── Dataset content ──

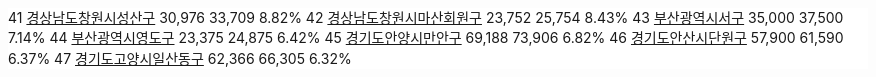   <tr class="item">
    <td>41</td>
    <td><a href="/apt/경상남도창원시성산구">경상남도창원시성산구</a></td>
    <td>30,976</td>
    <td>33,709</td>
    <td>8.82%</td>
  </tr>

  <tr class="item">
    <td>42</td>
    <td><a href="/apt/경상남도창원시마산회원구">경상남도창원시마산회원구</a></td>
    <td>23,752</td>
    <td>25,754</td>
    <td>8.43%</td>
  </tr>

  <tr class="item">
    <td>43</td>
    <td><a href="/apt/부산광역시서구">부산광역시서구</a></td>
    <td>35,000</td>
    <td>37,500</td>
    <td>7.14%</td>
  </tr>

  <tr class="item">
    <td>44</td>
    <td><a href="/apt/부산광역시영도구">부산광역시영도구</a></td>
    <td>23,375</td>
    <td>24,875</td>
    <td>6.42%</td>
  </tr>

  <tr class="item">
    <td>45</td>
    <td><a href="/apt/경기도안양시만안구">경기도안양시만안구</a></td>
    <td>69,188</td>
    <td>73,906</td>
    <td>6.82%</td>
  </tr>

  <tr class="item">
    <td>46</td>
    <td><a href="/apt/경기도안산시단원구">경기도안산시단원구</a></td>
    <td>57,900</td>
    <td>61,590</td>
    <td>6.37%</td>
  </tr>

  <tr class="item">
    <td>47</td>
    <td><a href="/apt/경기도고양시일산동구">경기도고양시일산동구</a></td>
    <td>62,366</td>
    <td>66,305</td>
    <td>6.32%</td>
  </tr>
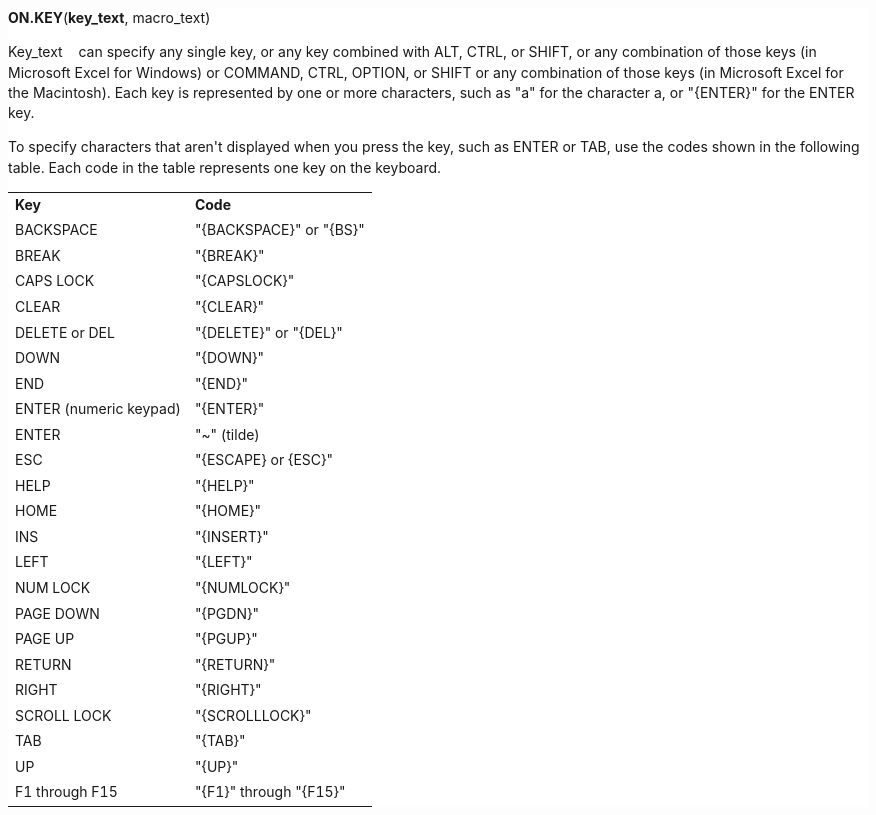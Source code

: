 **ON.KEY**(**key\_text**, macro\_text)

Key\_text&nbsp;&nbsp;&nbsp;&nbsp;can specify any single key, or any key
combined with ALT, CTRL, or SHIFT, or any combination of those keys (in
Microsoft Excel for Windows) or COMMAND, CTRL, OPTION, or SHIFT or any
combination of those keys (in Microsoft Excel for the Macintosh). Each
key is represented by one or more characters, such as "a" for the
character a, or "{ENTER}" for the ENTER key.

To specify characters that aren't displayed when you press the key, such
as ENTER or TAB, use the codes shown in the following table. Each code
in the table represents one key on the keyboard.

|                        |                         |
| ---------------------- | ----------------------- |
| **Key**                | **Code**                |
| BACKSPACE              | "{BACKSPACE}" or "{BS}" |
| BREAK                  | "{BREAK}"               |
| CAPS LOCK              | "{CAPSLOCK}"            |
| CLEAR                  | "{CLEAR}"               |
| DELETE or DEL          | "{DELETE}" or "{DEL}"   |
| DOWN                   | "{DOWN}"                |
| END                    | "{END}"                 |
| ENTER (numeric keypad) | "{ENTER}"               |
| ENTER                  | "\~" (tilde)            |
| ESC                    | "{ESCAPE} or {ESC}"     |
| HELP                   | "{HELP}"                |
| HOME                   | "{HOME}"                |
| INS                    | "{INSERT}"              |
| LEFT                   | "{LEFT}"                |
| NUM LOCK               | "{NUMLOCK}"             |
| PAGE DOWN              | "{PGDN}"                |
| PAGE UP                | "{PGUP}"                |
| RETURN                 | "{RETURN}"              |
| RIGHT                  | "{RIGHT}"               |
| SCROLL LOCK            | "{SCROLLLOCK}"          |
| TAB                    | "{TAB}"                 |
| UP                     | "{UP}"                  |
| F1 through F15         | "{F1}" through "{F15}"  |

───

### Your goal
Collect the lines of the data that carry the word "ENTER".

### Answer to this problem
character a, or "{ENTER}" for the ENTER key.
as ENTER or TAB, use the codes shown in the following table. Each code
| ENTER (numeric keypad) | "{ENTER}"               |
| ENTER                  | "\~" (tilde)            |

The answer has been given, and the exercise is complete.